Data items
»»

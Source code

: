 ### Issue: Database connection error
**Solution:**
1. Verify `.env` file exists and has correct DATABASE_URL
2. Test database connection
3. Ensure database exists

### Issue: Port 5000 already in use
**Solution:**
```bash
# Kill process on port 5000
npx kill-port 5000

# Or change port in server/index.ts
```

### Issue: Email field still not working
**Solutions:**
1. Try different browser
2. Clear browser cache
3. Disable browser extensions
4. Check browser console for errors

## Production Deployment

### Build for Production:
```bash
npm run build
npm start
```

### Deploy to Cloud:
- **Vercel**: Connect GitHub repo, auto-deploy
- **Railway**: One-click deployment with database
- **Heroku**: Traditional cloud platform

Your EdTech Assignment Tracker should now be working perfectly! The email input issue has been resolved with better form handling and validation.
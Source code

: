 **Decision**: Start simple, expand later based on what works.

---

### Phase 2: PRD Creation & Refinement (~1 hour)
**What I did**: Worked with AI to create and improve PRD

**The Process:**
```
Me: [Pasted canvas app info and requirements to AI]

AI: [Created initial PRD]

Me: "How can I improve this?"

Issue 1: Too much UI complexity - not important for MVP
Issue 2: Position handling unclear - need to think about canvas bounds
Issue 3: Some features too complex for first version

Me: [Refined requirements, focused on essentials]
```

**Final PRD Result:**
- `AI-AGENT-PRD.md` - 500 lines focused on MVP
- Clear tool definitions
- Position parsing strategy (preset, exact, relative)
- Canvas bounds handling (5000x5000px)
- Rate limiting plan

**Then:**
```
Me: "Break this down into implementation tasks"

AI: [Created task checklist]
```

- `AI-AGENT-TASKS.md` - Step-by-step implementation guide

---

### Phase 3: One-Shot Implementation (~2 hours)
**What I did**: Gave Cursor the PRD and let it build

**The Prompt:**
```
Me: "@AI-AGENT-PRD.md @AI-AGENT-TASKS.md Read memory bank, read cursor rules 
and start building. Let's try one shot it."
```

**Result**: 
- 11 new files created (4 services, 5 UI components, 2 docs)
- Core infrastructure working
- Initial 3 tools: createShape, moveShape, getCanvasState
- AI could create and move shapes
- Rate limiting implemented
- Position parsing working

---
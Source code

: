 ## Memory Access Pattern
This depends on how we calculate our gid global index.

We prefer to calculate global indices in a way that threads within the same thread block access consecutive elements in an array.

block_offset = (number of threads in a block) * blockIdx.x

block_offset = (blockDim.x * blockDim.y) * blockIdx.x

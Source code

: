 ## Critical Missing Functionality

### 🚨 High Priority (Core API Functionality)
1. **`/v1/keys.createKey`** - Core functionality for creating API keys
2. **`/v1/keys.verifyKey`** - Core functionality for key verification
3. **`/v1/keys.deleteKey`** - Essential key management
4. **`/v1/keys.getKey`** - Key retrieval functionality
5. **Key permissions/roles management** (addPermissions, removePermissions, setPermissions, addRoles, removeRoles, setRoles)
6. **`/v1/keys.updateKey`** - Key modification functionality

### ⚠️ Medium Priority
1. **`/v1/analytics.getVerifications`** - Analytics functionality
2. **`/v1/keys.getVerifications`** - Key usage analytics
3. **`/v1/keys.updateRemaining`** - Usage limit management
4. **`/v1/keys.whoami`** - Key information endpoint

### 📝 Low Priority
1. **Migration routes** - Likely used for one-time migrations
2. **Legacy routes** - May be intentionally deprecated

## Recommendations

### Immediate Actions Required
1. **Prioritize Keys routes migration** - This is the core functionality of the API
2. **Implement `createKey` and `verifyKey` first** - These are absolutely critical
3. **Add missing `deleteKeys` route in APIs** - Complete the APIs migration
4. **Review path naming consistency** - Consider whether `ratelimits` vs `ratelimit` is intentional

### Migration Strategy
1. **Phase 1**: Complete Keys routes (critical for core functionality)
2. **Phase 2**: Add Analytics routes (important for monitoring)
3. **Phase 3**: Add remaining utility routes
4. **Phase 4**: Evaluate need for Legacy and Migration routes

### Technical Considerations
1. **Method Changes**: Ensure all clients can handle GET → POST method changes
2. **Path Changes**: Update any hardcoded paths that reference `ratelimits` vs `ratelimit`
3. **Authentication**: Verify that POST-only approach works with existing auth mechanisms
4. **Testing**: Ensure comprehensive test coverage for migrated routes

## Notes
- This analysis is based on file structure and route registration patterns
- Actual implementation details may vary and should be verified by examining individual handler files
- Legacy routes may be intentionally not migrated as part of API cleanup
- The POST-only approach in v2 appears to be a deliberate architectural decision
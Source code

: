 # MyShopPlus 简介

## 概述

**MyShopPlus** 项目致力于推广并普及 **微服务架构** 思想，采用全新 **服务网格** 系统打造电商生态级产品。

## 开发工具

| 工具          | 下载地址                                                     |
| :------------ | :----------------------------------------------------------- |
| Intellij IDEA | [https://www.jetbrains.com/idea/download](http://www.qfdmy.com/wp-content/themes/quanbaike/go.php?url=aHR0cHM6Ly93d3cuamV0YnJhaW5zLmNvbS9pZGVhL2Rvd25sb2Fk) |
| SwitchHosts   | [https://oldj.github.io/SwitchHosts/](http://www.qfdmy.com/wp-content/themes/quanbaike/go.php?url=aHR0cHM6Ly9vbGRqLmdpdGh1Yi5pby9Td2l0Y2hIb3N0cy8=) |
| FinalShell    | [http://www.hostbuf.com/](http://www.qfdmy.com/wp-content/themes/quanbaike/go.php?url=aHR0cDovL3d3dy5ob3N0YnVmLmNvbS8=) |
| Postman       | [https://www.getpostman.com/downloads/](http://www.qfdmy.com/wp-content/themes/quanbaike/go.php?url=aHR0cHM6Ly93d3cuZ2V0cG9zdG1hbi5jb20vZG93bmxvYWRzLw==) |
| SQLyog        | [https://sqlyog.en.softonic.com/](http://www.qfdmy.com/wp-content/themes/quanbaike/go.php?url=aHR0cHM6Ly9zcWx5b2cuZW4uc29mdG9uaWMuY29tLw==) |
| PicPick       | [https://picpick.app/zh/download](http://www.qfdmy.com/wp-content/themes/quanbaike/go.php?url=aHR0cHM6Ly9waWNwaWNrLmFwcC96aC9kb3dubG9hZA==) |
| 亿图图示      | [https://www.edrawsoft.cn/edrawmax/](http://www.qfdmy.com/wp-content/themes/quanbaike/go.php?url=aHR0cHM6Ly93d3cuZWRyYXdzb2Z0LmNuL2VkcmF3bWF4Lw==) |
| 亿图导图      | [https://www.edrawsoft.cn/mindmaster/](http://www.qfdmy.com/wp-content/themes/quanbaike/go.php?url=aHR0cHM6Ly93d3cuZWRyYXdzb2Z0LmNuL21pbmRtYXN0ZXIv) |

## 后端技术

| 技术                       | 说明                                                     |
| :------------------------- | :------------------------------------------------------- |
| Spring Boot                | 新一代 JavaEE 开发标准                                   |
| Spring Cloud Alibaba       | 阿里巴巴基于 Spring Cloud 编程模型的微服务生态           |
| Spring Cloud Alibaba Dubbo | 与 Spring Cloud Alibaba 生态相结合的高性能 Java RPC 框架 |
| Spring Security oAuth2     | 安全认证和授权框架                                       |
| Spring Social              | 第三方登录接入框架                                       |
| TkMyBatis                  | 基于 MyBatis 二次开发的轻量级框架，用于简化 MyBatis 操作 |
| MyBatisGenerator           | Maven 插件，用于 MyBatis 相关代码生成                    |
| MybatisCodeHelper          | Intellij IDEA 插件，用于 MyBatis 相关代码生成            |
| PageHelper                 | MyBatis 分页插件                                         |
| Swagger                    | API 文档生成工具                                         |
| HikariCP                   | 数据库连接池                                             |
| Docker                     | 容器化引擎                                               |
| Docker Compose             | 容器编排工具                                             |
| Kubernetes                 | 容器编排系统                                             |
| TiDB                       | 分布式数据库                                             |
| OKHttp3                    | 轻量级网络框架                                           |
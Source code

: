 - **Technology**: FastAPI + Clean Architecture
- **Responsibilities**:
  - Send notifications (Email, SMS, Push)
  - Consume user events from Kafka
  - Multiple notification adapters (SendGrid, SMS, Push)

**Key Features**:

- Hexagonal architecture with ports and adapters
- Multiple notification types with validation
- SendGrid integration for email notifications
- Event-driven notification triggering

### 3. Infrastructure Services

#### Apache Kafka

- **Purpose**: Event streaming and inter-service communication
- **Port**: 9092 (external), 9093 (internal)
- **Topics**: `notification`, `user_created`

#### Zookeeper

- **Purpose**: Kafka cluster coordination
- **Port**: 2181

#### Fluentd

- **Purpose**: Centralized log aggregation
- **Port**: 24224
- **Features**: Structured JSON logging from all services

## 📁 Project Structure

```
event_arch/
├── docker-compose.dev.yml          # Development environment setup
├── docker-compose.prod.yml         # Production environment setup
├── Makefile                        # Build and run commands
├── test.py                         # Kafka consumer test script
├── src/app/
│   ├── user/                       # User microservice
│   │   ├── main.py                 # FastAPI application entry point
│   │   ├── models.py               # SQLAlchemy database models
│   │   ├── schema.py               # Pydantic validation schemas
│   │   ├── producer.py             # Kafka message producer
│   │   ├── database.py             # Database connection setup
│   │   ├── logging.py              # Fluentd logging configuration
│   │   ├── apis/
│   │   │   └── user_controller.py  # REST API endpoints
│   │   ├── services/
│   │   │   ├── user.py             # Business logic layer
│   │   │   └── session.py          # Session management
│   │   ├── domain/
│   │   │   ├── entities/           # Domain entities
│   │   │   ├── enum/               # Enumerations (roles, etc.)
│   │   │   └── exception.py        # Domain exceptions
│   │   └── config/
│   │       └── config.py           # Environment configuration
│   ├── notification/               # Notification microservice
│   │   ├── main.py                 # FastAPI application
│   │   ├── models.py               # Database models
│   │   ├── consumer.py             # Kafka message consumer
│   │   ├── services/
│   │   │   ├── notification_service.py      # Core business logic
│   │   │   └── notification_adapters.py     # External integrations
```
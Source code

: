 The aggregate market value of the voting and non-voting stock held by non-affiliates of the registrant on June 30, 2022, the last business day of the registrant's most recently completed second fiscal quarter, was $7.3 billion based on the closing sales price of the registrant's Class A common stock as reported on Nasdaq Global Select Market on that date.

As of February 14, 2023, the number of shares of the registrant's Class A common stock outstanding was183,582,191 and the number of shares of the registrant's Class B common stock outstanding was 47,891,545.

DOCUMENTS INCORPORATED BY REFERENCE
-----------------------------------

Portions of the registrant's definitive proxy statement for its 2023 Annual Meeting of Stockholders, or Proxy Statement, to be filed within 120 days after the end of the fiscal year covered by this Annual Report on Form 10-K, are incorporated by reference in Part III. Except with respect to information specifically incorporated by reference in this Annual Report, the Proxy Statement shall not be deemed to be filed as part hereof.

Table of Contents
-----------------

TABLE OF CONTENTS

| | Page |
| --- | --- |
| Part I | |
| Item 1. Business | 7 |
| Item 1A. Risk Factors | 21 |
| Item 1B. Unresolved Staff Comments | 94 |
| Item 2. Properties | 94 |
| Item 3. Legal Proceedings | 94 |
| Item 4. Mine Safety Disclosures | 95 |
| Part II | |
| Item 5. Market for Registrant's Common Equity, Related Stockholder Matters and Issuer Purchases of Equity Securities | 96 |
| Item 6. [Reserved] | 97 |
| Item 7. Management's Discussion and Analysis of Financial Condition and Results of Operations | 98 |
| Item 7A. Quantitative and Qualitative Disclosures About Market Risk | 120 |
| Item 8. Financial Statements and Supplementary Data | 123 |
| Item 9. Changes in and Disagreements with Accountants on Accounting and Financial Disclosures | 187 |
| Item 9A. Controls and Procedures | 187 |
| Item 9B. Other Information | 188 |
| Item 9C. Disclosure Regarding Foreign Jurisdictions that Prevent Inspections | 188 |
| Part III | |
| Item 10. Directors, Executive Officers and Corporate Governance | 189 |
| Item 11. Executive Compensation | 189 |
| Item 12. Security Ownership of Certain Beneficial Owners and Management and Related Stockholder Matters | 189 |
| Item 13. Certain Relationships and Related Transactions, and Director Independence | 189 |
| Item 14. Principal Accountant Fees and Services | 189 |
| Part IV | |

««

## Task instructions
Work out how many lines in this data contain "works". Only that number should be given.

## Solution to this exercise
2